Not a priority nor, apparently, even a problem |
When DPW ignores damaged infrastructure and seemingly does not bother with preventive maintenance, trouble such as the recent sinkhole at a storm drain on Warren Street should come as no surprise to anyone paying the slightest bit of attention. It's no different than ignoring the damaged roof of a house, or never changing the oil in a car's engine. If DPW doesn't care about severely damaged asphalt surrounding a storm drain, do they care if the storm drain itself is damaged or compromised?
Early this week, it took DPW two days to repair the sinkhole (and possibly the basin of the drain) on Warren Street at City Hall Place. They still have to repave the area. Priority -- didn't see this coming!

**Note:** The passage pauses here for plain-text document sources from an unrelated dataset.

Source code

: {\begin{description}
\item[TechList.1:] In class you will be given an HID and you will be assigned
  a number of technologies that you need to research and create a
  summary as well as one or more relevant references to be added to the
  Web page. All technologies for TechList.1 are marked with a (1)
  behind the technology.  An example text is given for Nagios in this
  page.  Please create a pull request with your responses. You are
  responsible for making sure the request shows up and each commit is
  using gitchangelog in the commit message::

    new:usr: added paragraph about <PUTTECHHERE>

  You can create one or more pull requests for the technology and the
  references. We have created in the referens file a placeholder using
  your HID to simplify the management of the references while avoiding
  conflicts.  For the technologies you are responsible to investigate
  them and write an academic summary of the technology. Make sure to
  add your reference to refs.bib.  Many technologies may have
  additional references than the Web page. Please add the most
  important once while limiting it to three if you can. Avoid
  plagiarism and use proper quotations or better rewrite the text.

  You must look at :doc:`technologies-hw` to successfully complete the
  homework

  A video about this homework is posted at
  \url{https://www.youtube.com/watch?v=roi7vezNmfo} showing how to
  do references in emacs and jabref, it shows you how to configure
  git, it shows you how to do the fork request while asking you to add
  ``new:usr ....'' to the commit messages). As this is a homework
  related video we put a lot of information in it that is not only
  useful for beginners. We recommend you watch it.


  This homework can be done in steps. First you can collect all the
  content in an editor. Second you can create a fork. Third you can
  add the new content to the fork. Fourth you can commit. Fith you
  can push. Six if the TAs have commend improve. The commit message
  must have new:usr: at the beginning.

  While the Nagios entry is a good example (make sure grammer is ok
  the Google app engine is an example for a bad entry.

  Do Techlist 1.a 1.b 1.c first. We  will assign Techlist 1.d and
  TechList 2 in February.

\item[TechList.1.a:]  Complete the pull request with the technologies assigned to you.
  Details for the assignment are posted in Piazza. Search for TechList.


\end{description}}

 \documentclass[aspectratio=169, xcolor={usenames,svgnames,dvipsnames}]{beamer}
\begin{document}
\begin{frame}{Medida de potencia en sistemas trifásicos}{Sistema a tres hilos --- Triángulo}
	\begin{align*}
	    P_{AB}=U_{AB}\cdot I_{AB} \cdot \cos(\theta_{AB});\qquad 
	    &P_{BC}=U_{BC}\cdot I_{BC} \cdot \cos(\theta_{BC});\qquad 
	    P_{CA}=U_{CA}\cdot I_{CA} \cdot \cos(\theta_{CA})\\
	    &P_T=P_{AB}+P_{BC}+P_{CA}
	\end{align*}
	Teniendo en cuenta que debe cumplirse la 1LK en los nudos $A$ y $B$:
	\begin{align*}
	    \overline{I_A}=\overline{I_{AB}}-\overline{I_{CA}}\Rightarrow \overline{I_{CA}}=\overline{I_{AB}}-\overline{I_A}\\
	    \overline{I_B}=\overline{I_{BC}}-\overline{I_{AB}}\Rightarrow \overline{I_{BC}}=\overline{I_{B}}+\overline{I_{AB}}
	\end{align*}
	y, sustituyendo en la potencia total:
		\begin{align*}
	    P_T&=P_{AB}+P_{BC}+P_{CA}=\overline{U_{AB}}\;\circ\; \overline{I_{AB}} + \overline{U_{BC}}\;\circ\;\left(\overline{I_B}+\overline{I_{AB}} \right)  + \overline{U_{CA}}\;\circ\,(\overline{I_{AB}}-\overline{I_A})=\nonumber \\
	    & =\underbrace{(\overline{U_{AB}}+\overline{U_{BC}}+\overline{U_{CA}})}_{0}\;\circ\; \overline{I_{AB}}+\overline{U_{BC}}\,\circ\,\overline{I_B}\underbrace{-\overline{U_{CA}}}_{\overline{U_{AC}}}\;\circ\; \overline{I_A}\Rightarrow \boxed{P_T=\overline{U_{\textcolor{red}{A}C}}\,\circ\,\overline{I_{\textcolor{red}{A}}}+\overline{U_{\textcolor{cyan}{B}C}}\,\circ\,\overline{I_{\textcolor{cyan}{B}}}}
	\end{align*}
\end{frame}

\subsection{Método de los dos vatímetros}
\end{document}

I suppose that one could argue that DPW is short-staffed or overwhelmed or this and that excuse, and it might all be true. But do you ever hear Robert Perry admitting as much? Of course not. His DPW reports at monthly council meetings (ON ZOOM, of course) give the impression that everything is hunky dory. And since no council members ever ask him any worthwhile or probing questions, how would anyone know what is really going on at DPW and if Mr. Perry can handle what is being thrown his way?Apply new asphalt and call it done
If DPW can't find a few hours to replace asphalt surrounding a storm drain on a busy city street directly in the path of bicyclists, what else are they not able or willing to do that Mr. Perry keeps to himself?